We were very lucky this week to have a visit from our new writer-in-residence, Gail Bowen. Logically, since she is a fiction writer from western Canada, we pointed out our pride and joy, the fiction collection in the Local History room. This got us to thinking, do people even know we have a fiction collection in the Local History Room? So we thought we would write a few blog entries on the novels that we have collected over the years. The collection is unique; the novels we house here reflect Calgary and Southern Alberta in some way (set in Calgary or southern Alberta, for example). There are many different and interesting authors represented. Our librarian’s fave is Onoto Watanna, also known as Winnifred Eaton Babcock Reeve and when she told me her story I knew I had to share it.

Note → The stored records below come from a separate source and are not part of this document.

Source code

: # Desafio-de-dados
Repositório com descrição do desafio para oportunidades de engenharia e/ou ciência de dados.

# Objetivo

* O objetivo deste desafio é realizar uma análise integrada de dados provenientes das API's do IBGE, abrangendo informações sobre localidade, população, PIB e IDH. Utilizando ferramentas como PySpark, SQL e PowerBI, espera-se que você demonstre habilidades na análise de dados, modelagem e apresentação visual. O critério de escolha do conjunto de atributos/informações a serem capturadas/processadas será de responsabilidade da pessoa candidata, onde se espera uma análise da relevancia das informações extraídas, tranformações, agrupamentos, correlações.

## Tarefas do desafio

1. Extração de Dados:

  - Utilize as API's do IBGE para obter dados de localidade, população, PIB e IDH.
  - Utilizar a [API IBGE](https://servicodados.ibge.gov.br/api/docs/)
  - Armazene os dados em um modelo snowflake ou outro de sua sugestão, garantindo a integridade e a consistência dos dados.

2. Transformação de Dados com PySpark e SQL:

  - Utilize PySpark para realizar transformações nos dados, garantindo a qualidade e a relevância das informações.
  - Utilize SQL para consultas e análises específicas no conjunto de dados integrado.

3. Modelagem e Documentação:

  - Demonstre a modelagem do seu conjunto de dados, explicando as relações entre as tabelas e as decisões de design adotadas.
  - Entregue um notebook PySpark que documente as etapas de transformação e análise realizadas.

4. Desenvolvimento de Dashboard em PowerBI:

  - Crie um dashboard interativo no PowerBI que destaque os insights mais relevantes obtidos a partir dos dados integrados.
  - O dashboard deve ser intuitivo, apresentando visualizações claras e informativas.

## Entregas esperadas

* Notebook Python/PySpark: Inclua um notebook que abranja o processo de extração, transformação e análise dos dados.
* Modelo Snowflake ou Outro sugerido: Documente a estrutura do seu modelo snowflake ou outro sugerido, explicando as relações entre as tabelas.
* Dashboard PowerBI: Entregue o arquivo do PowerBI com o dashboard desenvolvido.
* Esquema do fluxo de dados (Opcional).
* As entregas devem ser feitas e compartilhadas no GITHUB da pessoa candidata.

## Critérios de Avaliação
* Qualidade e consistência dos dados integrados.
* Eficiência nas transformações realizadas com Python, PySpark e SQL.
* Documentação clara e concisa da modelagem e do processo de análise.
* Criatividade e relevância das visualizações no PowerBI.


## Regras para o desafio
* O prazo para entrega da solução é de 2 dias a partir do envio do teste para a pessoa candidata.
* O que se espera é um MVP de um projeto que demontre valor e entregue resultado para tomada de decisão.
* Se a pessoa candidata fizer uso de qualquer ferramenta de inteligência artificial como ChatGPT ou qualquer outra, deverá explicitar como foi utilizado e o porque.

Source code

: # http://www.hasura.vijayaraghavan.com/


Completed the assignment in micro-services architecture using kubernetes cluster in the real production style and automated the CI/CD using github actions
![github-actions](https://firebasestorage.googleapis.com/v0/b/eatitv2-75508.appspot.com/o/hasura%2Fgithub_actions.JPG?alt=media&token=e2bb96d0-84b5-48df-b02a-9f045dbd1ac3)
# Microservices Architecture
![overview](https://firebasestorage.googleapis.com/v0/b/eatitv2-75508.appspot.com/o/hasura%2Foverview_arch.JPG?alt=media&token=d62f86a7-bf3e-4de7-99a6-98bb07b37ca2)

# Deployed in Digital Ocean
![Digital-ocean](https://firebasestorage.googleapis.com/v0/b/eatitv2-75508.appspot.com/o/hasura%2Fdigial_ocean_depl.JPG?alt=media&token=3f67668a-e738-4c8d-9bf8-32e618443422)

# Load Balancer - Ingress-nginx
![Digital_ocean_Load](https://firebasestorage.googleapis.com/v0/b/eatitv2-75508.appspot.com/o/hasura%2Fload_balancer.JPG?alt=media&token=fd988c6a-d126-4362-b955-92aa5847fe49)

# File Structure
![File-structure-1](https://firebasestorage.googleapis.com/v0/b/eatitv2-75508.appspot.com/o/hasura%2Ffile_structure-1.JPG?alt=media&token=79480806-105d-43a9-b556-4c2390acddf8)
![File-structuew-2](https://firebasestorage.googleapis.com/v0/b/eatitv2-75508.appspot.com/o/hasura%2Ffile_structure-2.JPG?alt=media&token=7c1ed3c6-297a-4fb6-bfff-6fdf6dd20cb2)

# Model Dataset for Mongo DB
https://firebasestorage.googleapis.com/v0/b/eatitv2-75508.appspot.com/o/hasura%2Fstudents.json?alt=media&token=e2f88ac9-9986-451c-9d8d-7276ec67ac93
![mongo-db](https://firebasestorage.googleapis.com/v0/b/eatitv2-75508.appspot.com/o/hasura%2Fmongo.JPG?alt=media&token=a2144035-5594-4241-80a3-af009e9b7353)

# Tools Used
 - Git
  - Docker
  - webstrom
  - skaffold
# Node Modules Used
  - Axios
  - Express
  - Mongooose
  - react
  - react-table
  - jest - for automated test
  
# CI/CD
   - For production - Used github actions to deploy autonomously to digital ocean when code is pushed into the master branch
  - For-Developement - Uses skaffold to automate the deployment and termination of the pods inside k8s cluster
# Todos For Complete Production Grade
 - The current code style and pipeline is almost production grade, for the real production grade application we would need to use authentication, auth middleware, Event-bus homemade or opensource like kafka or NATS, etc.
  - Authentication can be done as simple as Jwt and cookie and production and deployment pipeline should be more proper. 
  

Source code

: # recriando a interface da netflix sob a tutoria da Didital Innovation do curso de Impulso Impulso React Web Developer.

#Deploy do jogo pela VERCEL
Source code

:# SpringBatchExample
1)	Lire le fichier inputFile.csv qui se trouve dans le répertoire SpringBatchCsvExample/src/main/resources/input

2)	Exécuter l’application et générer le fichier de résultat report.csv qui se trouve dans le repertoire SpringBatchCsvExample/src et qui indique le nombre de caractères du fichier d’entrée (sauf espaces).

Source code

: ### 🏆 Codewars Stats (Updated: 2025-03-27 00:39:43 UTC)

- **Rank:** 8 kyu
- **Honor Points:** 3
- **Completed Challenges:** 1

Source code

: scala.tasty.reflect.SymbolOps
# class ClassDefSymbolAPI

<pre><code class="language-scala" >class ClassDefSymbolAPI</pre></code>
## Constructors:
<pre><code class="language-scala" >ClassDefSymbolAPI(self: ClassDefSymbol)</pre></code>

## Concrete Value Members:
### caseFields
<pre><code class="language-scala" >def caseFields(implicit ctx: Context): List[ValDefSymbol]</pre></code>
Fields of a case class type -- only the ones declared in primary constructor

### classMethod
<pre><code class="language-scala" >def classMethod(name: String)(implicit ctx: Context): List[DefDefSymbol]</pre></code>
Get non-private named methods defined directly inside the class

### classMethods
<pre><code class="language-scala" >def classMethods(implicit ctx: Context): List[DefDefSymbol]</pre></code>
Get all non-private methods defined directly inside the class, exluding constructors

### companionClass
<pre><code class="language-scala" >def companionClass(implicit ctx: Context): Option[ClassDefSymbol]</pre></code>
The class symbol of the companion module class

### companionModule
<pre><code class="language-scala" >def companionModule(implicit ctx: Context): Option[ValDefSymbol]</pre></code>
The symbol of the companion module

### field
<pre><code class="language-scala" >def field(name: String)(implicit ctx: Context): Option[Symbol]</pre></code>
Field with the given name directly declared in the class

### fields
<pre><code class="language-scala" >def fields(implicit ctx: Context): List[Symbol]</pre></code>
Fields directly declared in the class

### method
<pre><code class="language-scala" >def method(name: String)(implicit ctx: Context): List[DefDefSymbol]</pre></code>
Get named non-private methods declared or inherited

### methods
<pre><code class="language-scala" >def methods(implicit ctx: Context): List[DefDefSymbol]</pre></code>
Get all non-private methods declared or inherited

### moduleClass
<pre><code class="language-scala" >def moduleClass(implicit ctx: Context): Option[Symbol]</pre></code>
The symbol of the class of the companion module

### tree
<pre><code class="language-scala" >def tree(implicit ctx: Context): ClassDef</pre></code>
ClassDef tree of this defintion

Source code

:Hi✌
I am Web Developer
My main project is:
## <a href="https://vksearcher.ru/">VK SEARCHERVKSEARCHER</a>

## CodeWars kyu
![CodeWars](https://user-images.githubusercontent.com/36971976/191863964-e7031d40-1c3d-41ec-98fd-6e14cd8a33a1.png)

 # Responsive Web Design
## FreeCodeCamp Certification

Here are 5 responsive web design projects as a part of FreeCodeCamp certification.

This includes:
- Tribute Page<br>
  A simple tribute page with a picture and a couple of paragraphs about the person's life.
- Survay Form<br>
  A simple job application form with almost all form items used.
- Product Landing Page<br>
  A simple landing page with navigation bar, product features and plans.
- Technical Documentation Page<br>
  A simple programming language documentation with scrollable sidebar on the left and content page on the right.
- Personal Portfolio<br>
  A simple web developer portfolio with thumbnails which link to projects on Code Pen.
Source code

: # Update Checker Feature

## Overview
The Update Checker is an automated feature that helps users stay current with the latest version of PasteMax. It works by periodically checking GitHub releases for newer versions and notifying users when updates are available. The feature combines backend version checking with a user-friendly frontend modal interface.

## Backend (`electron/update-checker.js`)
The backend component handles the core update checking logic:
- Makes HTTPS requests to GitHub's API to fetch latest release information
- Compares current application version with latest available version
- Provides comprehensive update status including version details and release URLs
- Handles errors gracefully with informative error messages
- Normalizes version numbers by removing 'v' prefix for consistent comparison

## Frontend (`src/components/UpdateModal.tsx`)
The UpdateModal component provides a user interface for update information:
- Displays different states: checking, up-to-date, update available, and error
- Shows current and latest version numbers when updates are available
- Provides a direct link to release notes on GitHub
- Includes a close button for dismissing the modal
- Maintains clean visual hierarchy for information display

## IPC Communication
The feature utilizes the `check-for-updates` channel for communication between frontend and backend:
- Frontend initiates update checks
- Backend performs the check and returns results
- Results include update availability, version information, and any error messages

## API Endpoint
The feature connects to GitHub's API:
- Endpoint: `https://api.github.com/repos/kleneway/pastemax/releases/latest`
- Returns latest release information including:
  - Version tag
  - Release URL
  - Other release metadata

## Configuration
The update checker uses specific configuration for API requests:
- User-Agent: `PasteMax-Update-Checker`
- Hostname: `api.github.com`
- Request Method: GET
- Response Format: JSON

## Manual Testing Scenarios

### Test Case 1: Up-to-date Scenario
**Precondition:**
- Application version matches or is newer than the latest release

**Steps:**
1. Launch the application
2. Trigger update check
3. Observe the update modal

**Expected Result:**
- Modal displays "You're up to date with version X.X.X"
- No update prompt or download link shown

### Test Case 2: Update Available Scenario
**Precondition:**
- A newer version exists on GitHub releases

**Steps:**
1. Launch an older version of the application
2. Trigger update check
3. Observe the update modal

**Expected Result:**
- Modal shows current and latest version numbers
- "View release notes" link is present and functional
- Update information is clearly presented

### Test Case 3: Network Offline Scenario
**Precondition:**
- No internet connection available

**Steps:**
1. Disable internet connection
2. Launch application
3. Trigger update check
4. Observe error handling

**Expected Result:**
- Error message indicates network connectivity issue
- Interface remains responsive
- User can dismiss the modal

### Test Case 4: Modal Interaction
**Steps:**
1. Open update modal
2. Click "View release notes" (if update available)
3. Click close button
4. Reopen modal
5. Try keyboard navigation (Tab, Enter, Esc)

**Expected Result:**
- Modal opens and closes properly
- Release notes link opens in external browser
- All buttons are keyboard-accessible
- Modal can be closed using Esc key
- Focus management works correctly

Winnifred Eaton was born either in 1875 or 1879 (she wasn’t always candid about that particular detail) in Montreal to a Chinese mother and an American Onoto Watanna book cover father. Her mother was either a missionary or a tightrope walker (again, kind of hazy on the details) but in any case Winnifred published a story at 13 (or 15 – again, hazy) and was bitten by the bug. She went to New York to pursue her writing career, but knew she needed a hook to get people to read her books. Her sister had already capitalized on her heritage by publishing stories about Chinese immigrants under the pen name Sui Sin Far. Winnifred, possibly wanting to avoid the prejudices directed against the Chinese at the time, reinvented herself as Japanese and embarked on a writing career that would lead her to Hollywood and, yes, Calgary Alberta.

Winnifred’s novel A Japanese Nightingale was very well received. Many editions were published and it was translated into a number of languages. She wrote at least a dozen Japanese themed novels and numerous short stories and became quite well known. Divorced from her first husband, she met and married Francis Reeve, a businessman, who persuaded Winnifred to start a new life with him in western Canada. They moved to BowView Ranch, near Morley. Winnifred loved the country but needed the buzz of “big city” life to enable her to write, so she took rooms in Calgary and, in 1923, turned her skills to writing about her new home. Her novel Cattle was not well received by her American readers, but was acclaimed in Canada as a great novel. When Frank’s farm started to fail, Winnifred headed to California to find work. She spent seven years in Hollywood as a screenwriter, specializing in adapting stories for the screen. Among her works was “Showboat”. Winnifred returned to Calgary in 1932 and moved into a home at 801 Royal Avenue in Mount Royal. She remained here until her death. Both she and her husband are buried in Queen’s Park Cemetery. Frank eventually regained his fortune and established a charitable foundation, the Francis F. Reeve Foundation, as a memorial to his wife. The Reeve Theatre at the University of Calgary is named in their honour. Winnifred’s papers are at the University of Calgary. The Local History Collection at the Calgary Public Library holds several of her novels, including a signed edition of Miss Nume of Japan. If you are interested in finding out more about this fascinating woman, her granddaughter has written a biography of her called a Onoto Watanna: The Story of Winnifred Eaton and we have a file of clippings both by and about her in the Local History room.